___ Data records ___

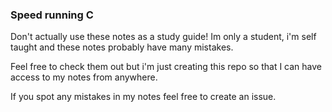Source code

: ### Speed running C

Don't actually use these notes as a study guide! Im only a student, i'm self taught and these notes probably have many mistakes. 

Feel free to check them out but i'm just creating this repo so that I can have access to my notes from anywhere.

If you spot any mistakes in my notes feel free to create an issue.

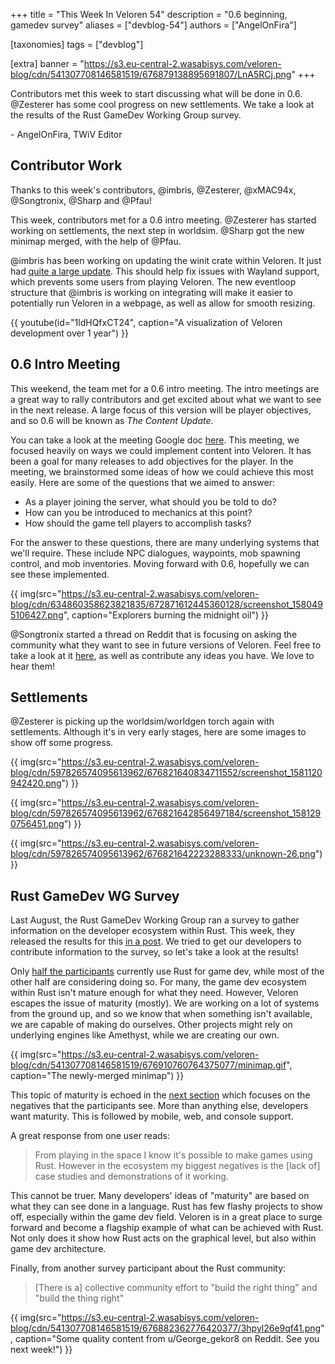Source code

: +++
title = "This Week In Veloren 54"
description = "0.6 beginning, gamedev survey"
aliases = ["devblog-54"]
authors = ["AngelOnFira"]

[taxonomies]
tags = ["devblog"]

[extra]
banner = "https://s3.eu-central-2.wasabisys.com/veloren-blog/cdn/541307708146581519/676879138895691807/LnA5RCj.png"
+++

Contributors met this week to start discussing what will be done in 0.6. @Zesterer has some cool progress on new settlements. We take a look at the results of the Rust GameDev Working Group survey.

\- AngelOnFira, TWiV Editor

## Contributor Work

Thanks to this week's contributors, @imbris, @Zesterer, @xMAC94x, @Songtronix, @Sharp and @Pfau!

This week, contributors met for a 0.6 intro meeting. @Zesterer has started working on settlements, the next step in worldsim. @Sharp got the new minimap merged, with the help of @Pfau.

@imbris has been working on updating the winit crate within Veloren. It just had [quite a large update](https://users.rust-lang.org/t/winit-0-20-the-state-of-windowing-in-rust-and-a-request-for-help/29485). This should help fix issues with Wayland support, which prevents some users from playing Veloren. The new eventloop structure that @imbris is working on integrating will make it easier to potentially run Veloren in a webpage, as well as allow for smooth resizing.

{{ youtube(id="1ldHQfxCT24", caption="A visualization of Veloren development over 1 year") }}

## 0.6 Intro Meeting

This weekend, the team met for a 0.6 intro meeting. The intro meetings are a great way to rally contributors and get excited about what we want to see in the next release. A large focus of this version will be player objectives, and so 0.6 will be known as *The Content Update*.

You can take a look at the meeting Google doc [here](https://docs.google.com/document/d/1krjesMNjkyA665I9glliKiSR3NzytefAvqKbRqc_OQ4/edit?usp=sharing). This meeting, we focused heavily on ways we could implement content into Veloren. It has been a goal for many releases to add objectives for the player. In the meeting, we brainstormed some ideas of how we could achieve this most easily. Here are some of the questions that we aimed to answer:

- As a player joining the server, what should you be told to do?
- How can you be introduced to mechanics at this point?
- How should the game tell players to accomplish tasks?

For the answer to these questions, there are many underlying systems that we'll require. These include NPC dialogues, waypoints, mob spawning control, and mob inventories. Moving forward with 0.6, hopefully we can see these implemented.

{{ img(src="https://s3.eu-central-2.wasabisys.com/veloren-blog/cdn/634860358623821835/672871612445360128/screenshot_1580495106427.png", caption="Explorers burning the midnight oil") }}

@Songtronix started a thread on Reddit that is focusing on asking the community what they want to see in future versions of Veloren. Feel free to take a look at it [here](https://www.reddit.com/r/Veloren/comments/f0p6ov/what_should_veloren_06_and_beyond_be/), as well as contribute any ideas you have. We love to hear them!

## Settlements

@Zesterer is picking up the worldsim/worldgen torch again with settlements. Although it's in very early stages, here are some images to show off some progress.

{{ img(src="https://s3.eu-central-2.wasabisys.com/veloren-blog/cdn/597826574095613962/676821640834711552/screenshot_1581120942420.png") }}

{{ img(src="https://s3.eu-central-2.wasabisys.com/veloren-blog/cdn/597826574095613962/676821642856497184/screenshot_1581290756451.png") }}

{{ img(src="https://s3.eu-central-2.wasabisys.com/veloren-blog/cdn/597826574095613962/676821642223288333/unknown-26.png") }}

## Rust GameDev WG Survey

Last August, the Rust GameDev Working Group ran a survey to gather information on the developer ecosystem within Rust. This week, they released the results for this [in a post](https://rust-gamedev.github.io/posts/survey-01/). We tried to get our developers to contribute information to the survey, so let's take a look at the results!

Only [half the participants](https://rust-gamedev.github.io/posts/survey-01/#are-you-using-rust-for-gamedev) currently use Rust for game dev, while most of the other half are considering doing so. For many, the game dev ecosystem within Rust isn't mature enough for what they need. However, Veloren escapes the issue of maturity (mostly). We are working on a lot of systems from the ground up, and so we know that when something isn't available, we are capable of making do ourselves. Other projects might rely on underlying engines like Amethyst, while we are creating our own.

{{ img(src="https://s3.eu-central-2.wasabisys.com/veloren-blog/cdn/541307708146581519/676910760764375077/minimap.gif", caption="The newly-merged minimap") }}

This topic of maturity is echoed in the [next section](https://rust-gamedev.github.io/posts/survey-01/#what-about-rust-as-a-language-and-ecosystem-presents-the-biggest-negatives-for-you-as-a-game-developer-right-now) which focuses on the negatives that the participants see. More than anything else, developers want maturity. This is followed by mobile, web, and console support.

A great response from one user reads:

> From playing in the space I know it's possible to make games using Rust. However in the ecosystem my biggest negatives is the [lack of] case studies and demonstrations of it working.

This cannot be truer. Many developers' ideas of "maturity" are based on what they can see done in a language. Rust has few flashy projects to show off, especially within the game dev field. Veloren is in a great place to surge forward and become a flagship example of what can be achieved with Rust. Not only does it show how Rust acts on the graphical level, but also within game dev architecture.

Finally, from another survey participant about the Rust community:

> [There is a] collective community effort to "build the right thing" and "build the thing right"

{{ img(src="https://s3.eu-central-2.wasabisys.com/veloren-blog/cdn/541307708146581519/676882362776420377/3hpyl26e9qf41.png", caption="Some quality content from u/George_gekor8 on Reddit. See you next week!") }}
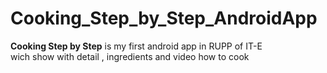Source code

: # Cooking_Step_by_Step_AndroidApp
**Cooking Step by Step**  is my first android app in RUPP of IT-E </br > wich show with detail , ingredients and video how to cook

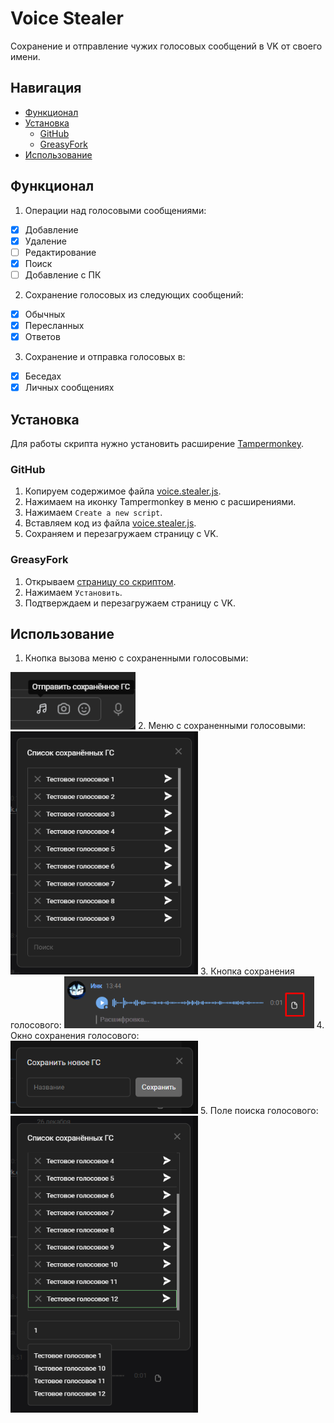 # Voice Stealer

Сохранение и отправление чужих голосовых сообщений в VK от своего имени.

## Навигация
* [Функционал](#Функционал)
* [Установка](#Установка)
  * [GitHub](#GitHub)
  * [GreasyFork](#GreasyFork)
* [Использование](#Использование)

## Функционал
1) Операции над голосовыми сообщениями:
- [x] Добавление
- [x] Удаление
- [ ] Редактирование
- [x] Поиск
- [ ] Добавление с ПК

2) Сохранение голосовых из следующих сообщений:
- [x] Обычных
- [x] Пересланных
- [x] Ответов

3) Сохранение и отправка голосовых в:
- [x] Беседах
- [x] Личных сообщениях

## Установка
Для работы скрипта нужно установить расширение [Tampermonkey](https://www.tampermonkey.net/).

### GitHub
1. Копируем содержимое файла [voice.stealer.js](https://github.com/FallenAstaroth/vk-scripts/blob/master/VoiceStealer/voice.stealer.js).
2. Нажимаем на иконку Tampermonkey в меню с расширениями.
3. Нажимаем `Create a new script`.
4. Вставляем код из файла [voice.stealer.js](https://github.com/FallenAstaroth/vk-scripts/blob/master/VoiceStealer/voice.stealer.js).
5. Сохраняем и перезагружаем страницу с VK.

### GreasyFork
1. Открываем [страницу со скриптом](https://greasyfork.org/ru/scripts/457142-voice-stealer).
2. Нажимаем `Установить`.
3. Подтверждаем и перезагружаем страницу с VK.

## Использование
1. Кнопка вызова меню с сохраненными голосовыми:
<img src="docs/1.png" width="200">
2. Меню с сохраненными голосовыми:
<img src="docs/2.png" width="300">
3. Кнопка сохранения голосового:
<img src="docs/3.png" width="400">
4. Окно сохранения голосового:
<img src="docs/4.png" width="300">
5. Поле поиска голосового:
<img src="docs/5.png" width="300">
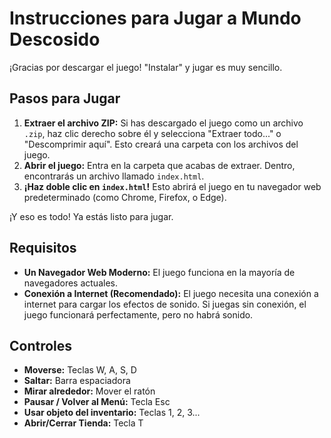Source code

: # Instrucciones para Jugar a Mundo Descosido

¡Gracias por descargar el juego! "Instalar" y jugar es muy sencillo.

## Pasos para Jugar

1.  **Extraer el archivo ZIP:** Si has descargado el juego como un archivo `.zip`, haz clic derecho sobre él y selecciona "Extraer todo..." o "Descomprimir aquí". Esto creará una carpeta con los archivos del juego.
2.  **Abrir el juego:** Entra en la carpeta que acabas de extraer. Dentro, encontrarás un archivo llamado `index.html`.
3.  **¡Haz doble clic en `index.html`!** Esto abrirá el juego en tu navegador web predeterminado (como Chrome, Firefox, o Edge).

¡Y eso es todo! Ya estás listo para jugar.

## Requisitos

-   **Un Navegador Web Moderno:** El juego funciona en la mayoría de navegadores actuales.
-   **Conexión a Internet (Recomendado):** El juego necesita una conexión a internet para cargar los efectos de sonido. Si juegas sin conexión, el juego funcionará perfectamente, pero no habrá sonido.

## Controles

-   **Moverse:** Teclas W, A, S, D
-   **Saltar:** Barra espaciadora
-   **Mirar alrededor:** Mover el ratón
-   **Pausar / Volver al Menú:** Tecla Esc
-   **Usar objeto del inventario:** Teclas 1, 2, 3...
-   **Abrir/Cerrar Tienda:** Tecla T
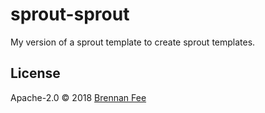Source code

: # sprout-sprout

My version of a sprout template to create sprout templates.

## License

Apache-2.0 © 2018 [Brennan Fee](https://github.com/brennanfee)
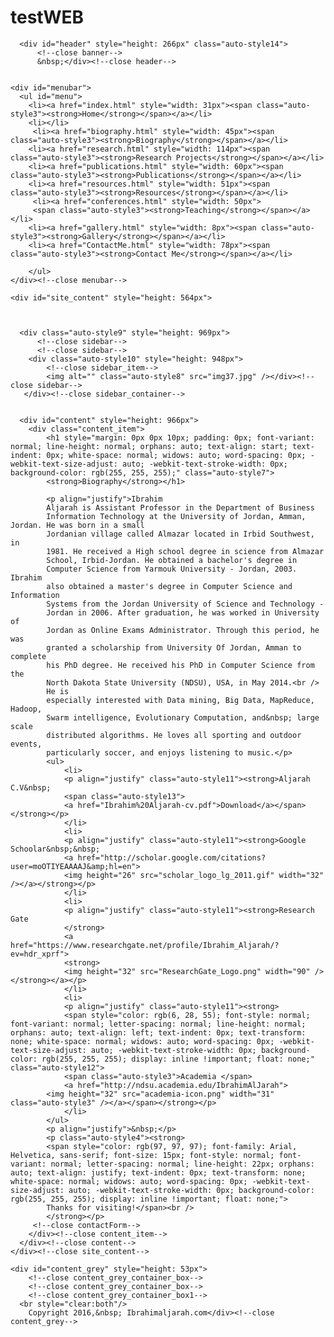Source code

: # testWEB

<!DOCTYPE html PUBLIC "-//W3C//DTD XHTML 1.1//EN" "http://www.w3.org/TR/xhtml11/DTD/xhtml11.dtd">
<html xmlns="http://www.w3.org/1999/xhtml" xml:lang="en">

<head>
  <title>Ibrahim Aljarah - Home Page</title>
  <meta name="keywords" content="The Intelligent Systems Research NDSU Ibrahim Aljarah Hadoop MapReduce" />
  <meta http-equiv="Content-Type" content="text/html; charset=utf-8" />
  <link rel="stylesheet" type="text/css" href="css/style.css" />
  <script type="text/javascript" src="js/jquery.min.js"></script>
  <script type="text/javascript" src="js/image_slide.js"></script>
  <style type="text/css">
  .auto-style3 {
	  color: #000000;
  }
  .auto-style4 {
	text-align: left;
}
  .auto-style7 {
	  font-size: 20pt;
  }
  .auto-style8 {
	margin-top: 0;
}
.auto-style9 {
	float: right;
	width: 250px;
	padding: 0;
	margin-top: 0;
}
.auto-style10 {
	float: left;
	width: 250px;
	padding: 0;
	margin-top: 0px;
	margin-bottom: 10px;
}
  .auto-style11 {
	font-size: medium;
}
.auto-style12 {
	font-family: Arial, Helvetica, sans-serif;
	font-size: medium;
}
  .auto-style13 {
	font-size: 9pt;
	color: #FF0000;
}
.auto-style14 {
	text-align: right;
}
  </style>
</head>

<body style="background-image: url('back.jpg')">
  <div id="main">
    
      <div id="header" style="height: 266px" class="auto-style14">
	      <!--close banner-->
	      &nbsp;</div><!--close header-->
	

	<div id="menubar">
      <ul id="menu">
        <li><a href="index.html" style="width: 31px"><span class="auto-style3"><strong>Home</strong></span></a></li>
        <li></li>
         <li><a href="biography.html" style="width: 45px"><span class="auto-style3"><strong>Biography</strong></span></a></li>
        <li><a href="research.html" style="width: 114px"><span class="auto-style3"><strong>Research Projects</strong></span></a></li>
        <li><a href="publications.html" style="width: 60px"><span class="auto-style3"><strong>Publications</strong></span></a></li>
        <li><a href="resources.html" style="width: 51px"><span class="auto-style3"><strong>Resources</strong></span></a></li>
         <li><a href="conferences.html" style="width: 50px">
		 <span class="auto-style3"><strong>Teaching</strong></span></a></li>
        <li><a href="gallery.html" style="width: 8px"><span class="auto-style3"><strong>Gallery</strong></span></a></li>
		<li><a href="ContactMe.html" style="width: 78px"><span class="auto-style3"><strong>Contact Me</strong></span></a></li>

		</ul>
    </div><!--close menubar-->
	
	<div id="site_content" style="height: 564px">	
	
       	
	
	  <div class="auto-style9" style="height: 969px">       
		  <!--close sidebar-->     		
		  <!--close sidebar-->   
        <div class="auto-style10" style="height: 948px">
            <!--close sidebar_item--> 
        	<img alt="" class="auto-style8" src="img37.jpg" /></div><!--close sidebar-->
       </div><!--close sidebar_container-->		 
	 		   
	   
      <div id="content" style="height: 966px">
        <div class="content_item">
            <h1 style="margin: 0px 0px 10px; padding: 0px; font-variant: normal; line-height: normal; orphans: auto; text-align: start; text-indent: 0px; white-space: normal; widows: auto; word-spacing: 0px; -webkit-text-size-adjust: auto; -webkit-text-stroke-width: 0px; background-color: rgb(255, 255, 255);" class="auto-style7">
			<strong>Biography</strong></h1>
			
			<p align="justify">Ibrahim 
			Aljarah is Assistant Professor in the Department of Business 
			Information Technology at the University of Jordan, Amman, Jordan. He was born in a small 
			Jordanian village called Almazar located in Irbid Southwest, in 
			1981. He received a High school degree in science from Almazar 
			School, Irbid-Jordan. He obtained a bachelor's degree in 
			Computer Science from Yarmouk University - Jordan, 2003. Ibrahim 
			also obtained a master's degree in Computer Science and Information 
			Systems from the Jordan University of Science and Technology - 
			Jordan in 2006. After graduation, he was worked in University of 
			Jordan as Online Exams Administrator. Through this period, he was 
			granted a scholarship from University Of Jordan, Amman to complete 
			his PhD degree. He received his PhD in Computer Science from the 
			North Dakota State University (NDSU), USA, in May 2014.<br />
			He is 
			especially interested with Data mining, Big Data, MapReduce, Hadoop, 
			Swarm intelligence, Evolutionary Computation, and&nbsp; large scale 
			distributed algorithms. He loves all sporting and outdoor events, 
			particularly soccer, and enjoys listening to music.</p>
			<ul>
				<li>
				<p align="justify" class="auto-style11"><strong>Aljarah C.V&nbsp;
				<span class="auto-style13">
				<a href="Ibrahim%20Aljarah-cv.pdf">Download</a></span></strong></p>
				</li>
				<li>
				<p align="justify" class="auto-style11"><strong>Google Schoolar&nbsp;&nbsp;
				<a href="http://scholar.google.com/citations?user=moOTIYEAAAAJ&amp;hl=en">
				<img height="26" src="scholar_logo_lg_2011.gif" width="32" /></a></strong></p>
				</li>
				<li>
				<p align="justify" class="auto-style11"><strong>Research Gate
				</strong>
				<a href="https://www.researchgate.net/profile/Ibrahim_Aljarah/?ev=hdr_xprf">
				<strong>
				<img height="32" src="ResearchGate_Logo.png" width="90" /></strong></a></p>
				</li>
				<li>
				<p align="justify" class="auto-style11"><strong>
				<span style="color: rgb(6, 28, 55); font-style: normal; font-variant: normal; letter-spacing: normal; line-height: normal; orphans: auto; text-align: left; text-indent: 0px; text-transform: none; white-space: normal; widows: auto; word-spacing: 0px; -webkit-text-size-adjust: auto; -webkit-text-stroke-width: 0px; background-color: rgb(255, 255, 255); display: inline !important; float: none;" class="auto-style12">
				<span class="auto-style3">Academia </span>
				<a href="http://ndsu.academia.edu/IbrahimAlJarah">
			<img height="32" src="academia-icon.png" width="31" class="auto-style3" /></a></span></strong></p>
				</li>
			</ul>
			<p align="justify">&nbsp;</p>
			<p class="auto-style4"><strong>
			<span style="color: rgb(97, 97, 97); font-family: Arial, Helvetica, sans-serif; font-size: 15px; font-style: normal; font-variant: normal; letter-spacing: normal; line-height: 22px; orphans: auto; text-align: justify; text-indent: 0px; text-transform: none; white-space: normal; widows: auto; word-spacing: 0px; -webkit-text-size-adjust: auto; -webkit-text-stroke-width: 0px; background-color: rgb(255, 255, 255); display: inline !important; float: none;">
			Thanks for visiting!</span><br />
			</strong></p>
		 <!--close contactForm-->
        </div><!--close content_item-->
      </div><!--close content-->  
    </div><!--close site_content-->  

	<div id="content_grey" style="height: 53px">
	    <!--close content_grey_container_box-->
        <!--close content_grey_container_box-->
        <!--close content_grey_container_box1-->      
	  <br style="clear:both"/>
    	Copyright 2016,&nbsp; Ibrahimaljarah.com</div><!--close content_grey-->   
 
  </div><!--close main-->
  
  <!--close footer-->  	
  
</body>
</html>
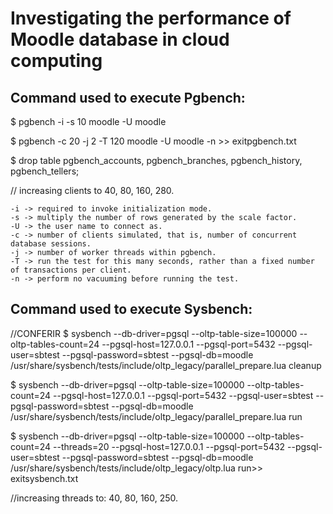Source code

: # Investigating the performance of Moodle database in cloud computing

## Command used to execute Pgbench:

$ pgbench -i -s 10 moodle -U moodle

$ pgbench -c 20 -j 2 -T 120 moodle -U moodle -n >> exitpgbench.txt

$ drop table pgbench_accounts, pgbench_branches, pgbench_history, pgbench_tellers;

// increasing clients to 40, 80, 160, 280.

    -i -> required to invoke initialization mode.
    -s -> multiply the number of rows generated by the scale factor.
    -U -> the user name to connect as.
    -c -> number of clients simulated, that is, number of concurrent database sessions. 
    -j -> number of worker threads within pgbench.
    -T -> run the test for this many seconds, rather than a fixed number of transactions per client.
    -n -> perform no vacuuming before running the test.

## Command used to execute Sysbench:

//CONFERIR $ sysbench --db-driver=pgsql --oltp-table-size=100000 --oltp-tables-count=24 --pgsql-host=127.0.0.1 --pgsql-port=5432 --pgsql-user=sbtest --pgsql-password=sbtest --pgsql-db=moodle /usr/share/sysbench/tests/include/oltp_legacy/parallel_prepare.lua cleanup

$ sysbench --db-driver=pgsql --oltp-table-size=100000 --oltp-tables-count=24 --pgsql-host=127.0.0.1 --pgsql-port=5432 --pgsql-user=sbtest --pgsql-password=sbtest --pgsql-db=moodle /usr/share/sysbench/tests/include/oltp_legacy/parallel_prepare.lua run

$ sysbench --db-driver=pgsql --oltp-table-size=100000 --oltp-tables-count=24 --threads=20 --pgsql-host=127.0.0.1 --pgsql-port=5432 --pgsql-user=sbtest --pgsql-password=sbtest --pgsql-db=moodle /usr/share/sysbench/tests/include/oltp_legacy/oltp.lua run>> exitsysbench.txt 

//increasing threads to: 40, 80, 160, 250.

___

* **Problem statement**
Excerpt from the records above: set down only the lines from the one that contains "1) Операции над" through the one that contains "a Mundo Descosido", inclusive, word for word. Pictures stay out.

* **Output of the task**
1) Операции над голосовыми сообщениями:
- [x] Добавление
- [x] Удаление
- [ ] Редактирование
- [x] Поиск
- [ ] Добавление с ПК

2) Сохранение голосовых из следующих сообщений:
- [x] Обычных
- [x] Пересланных
- [x] Ответов

3) Сохранение и отправка голосовых в:
- [x] Беседах
- [x] Личных сообщениях

## Установка
Для работы скрипта нужно установить расширение [Tampermonkey](https://www.tampermonkey.net/).

### GitHub
1. Копируем содержимое файла [voice.stealer.js](https://github.com/FallenAstaroth/vk-scripts/blob/master/VoiceStealer/voice.stealer.js).
2. Нажимаем на иконку Tampermonkey в меню с расширениями.
3. Нажимаем `Create a new script`.
4. Вставляем код из файла [voice.stealer.js](https://github.com/FallenAstaroth/vk-scripts/blob/master/VoiceStealer/voice.stealer.js).
5. Сохраняем и перезагружаем страницу с VK.

### GreasyFork
1. Открываем [страницу со скриптом](https://greasyfork.org/ru/scripts/457142-voice-stealer).
2. Нажимаем `Установить`.
3. Подтверждаем и перезагружаем страницу с VK.

## Использование
1. Кнопка вызова меню с сохраненными голосовыми:
<img src="docs/1.png" width="200">
2. Меню с сохраненными голосовыми:
<img src="docs/2.png" width="300">
3. Кнопка сохранения голосового:
<img src="docs/3.png" width="400">
4. Окно сохранения голосового:
<img src="docs/4.png" width="300">
5. Поле поиска голосового:
<img src="docs/5.png" width="300">
Source code

: # Instrucciones para Jugar a Mundo Descosido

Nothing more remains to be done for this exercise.